§ WHAT THE TASK REQUIRES
Pull out each line of the records holding the string "SNiB".

§ LISTED RECORDS
◆ ◆ ◆ ◆

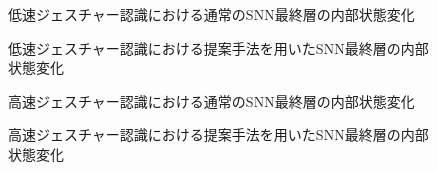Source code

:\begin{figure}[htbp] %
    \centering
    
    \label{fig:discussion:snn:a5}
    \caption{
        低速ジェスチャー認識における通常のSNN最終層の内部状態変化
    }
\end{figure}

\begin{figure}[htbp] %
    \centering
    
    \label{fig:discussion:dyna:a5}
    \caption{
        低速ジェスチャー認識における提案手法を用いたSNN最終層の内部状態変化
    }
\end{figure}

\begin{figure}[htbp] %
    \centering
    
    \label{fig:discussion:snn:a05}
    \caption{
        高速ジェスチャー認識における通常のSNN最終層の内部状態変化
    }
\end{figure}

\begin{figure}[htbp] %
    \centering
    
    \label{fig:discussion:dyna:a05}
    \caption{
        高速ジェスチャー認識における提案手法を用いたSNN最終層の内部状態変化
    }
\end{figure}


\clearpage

◆ ◆ ◆ ◆

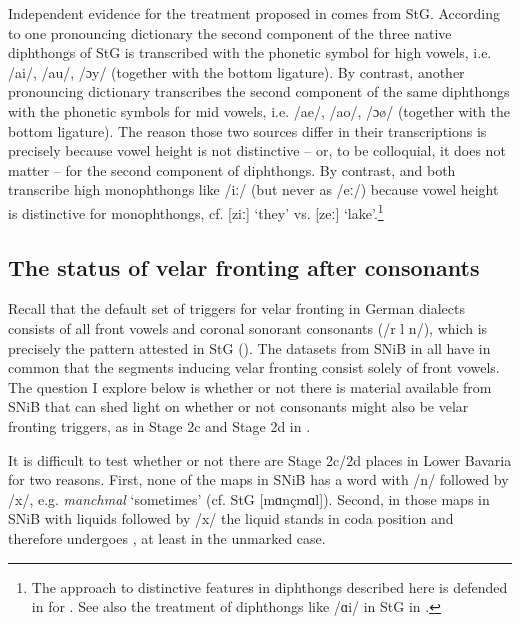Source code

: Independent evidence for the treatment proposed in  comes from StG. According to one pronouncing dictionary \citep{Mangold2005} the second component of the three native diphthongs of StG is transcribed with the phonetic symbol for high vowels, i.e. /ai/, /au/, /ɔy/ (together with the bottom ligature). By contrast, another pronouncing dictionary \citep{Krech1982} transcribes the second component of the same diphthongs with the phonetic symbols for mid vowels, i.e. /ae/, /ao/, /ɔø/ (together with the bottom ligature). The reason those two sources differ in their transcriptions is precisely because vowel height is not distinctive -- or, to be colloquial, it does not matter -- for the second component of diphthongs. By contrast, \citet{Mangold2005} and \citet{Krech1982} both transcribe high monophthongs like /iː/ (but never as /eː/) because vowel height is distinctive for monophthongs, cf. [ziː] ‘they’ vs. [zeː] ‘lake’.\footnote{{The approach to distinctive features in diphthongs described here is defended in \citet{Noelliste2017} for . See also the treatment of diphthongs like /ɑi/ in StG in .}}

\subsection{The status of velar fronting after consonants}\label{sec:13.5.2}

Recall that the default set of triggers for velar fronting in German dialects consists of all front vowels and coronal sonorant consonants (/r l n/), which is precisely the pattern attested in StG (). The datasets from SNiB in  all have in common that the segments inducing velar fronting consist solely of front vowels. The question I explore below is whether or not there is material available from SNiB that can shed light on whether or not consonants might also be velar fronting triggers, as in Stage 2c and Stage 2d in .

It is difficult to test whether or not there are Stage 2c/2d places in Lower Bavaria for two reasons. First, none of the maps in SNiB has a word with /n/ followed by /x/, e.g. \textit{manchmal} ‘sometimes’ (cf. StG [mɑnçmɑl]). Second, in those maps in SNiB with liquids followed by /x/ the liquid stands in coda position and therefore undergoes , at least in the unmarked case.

◆ ◆ ◆ ◆

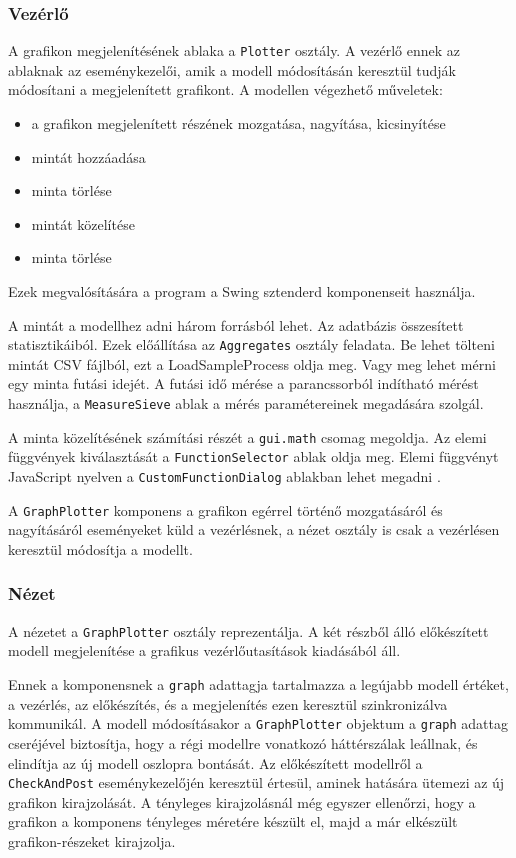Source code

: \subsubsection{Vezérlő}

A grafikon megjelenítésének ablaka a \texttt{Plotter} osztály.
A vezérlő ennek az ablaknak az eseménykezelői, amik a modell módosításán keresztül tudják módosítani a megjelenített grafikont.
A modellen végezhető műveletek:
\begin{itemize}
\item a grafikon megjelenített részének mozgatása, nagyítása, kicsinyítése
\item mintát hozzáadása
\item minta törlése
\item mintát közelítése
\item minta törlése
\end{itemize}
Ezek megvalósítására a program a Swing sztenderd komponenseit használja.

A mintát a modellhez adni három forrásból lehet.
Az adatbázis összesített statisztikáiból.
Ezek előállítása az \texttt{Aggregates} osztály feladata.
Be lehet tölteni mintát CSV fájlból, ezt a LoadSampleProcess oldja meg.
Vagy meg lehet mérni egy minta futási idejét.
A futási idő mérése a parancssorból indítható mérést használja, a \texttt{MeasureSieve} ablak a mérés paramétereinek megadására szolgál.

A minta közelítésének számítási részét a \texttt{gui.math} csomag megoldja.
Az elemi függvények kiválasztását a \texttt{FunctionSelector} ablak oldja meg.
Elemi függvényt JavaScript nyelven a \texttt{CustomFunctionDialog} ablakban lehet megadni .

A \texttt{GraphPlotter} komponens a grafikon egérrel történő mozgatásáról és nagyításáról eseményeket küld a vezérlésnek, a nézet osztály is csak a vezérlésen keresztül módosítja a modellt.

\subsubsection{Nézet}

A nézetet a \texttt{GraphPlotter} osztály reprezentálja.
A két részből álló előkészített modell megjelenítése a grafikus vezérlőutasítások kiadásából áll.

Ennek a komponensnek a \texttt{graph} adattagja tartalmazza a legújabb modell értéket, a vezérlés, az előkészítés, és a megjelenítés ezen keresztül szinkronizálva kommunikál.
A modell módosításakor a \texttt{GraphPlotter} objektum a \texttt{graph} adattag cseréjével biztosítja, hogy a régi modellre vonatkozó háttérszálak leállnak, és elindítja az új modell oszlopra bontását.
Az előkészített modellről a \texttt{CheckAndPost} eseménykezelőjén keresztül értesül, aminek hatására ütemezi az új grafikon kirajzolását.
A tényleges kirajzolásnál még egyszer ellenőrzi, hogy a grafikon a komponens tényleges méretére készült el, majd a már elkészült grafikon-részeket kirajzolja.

◆ ◆ ◆ ◆

§ ANSWER TO THIS EXERCISE
Recall that the default set of triggers for velar fronting in German dialects consists of all front vowels and coronal sonorant consonants (/r l n/), which is precisely the pattern attested in StG (). The datasets from SNiB in  all have in common that the segments inducing velar fronting consist solely of front vowels. The question I explore below is whether or not there is material available from SNiB that can shed light on whether or not consonants might also be velar fronting triggers, as in Stage 2c and Stage 2d in .
It is difficult to test whether or not there are Stage 2c/2d places in Lower Bavaria for two reasons. First, none of the maps in SNiB has a word with /n/ followed by /x/, e.g. \textit{manchmal} ‘sometimes’ (cf. StG [mɑnçmɑl]). Second, in those maps in SNiB with liquids followed by /x/ the liquid stands in coda position and therefore undergoes , at least in the unmarked case.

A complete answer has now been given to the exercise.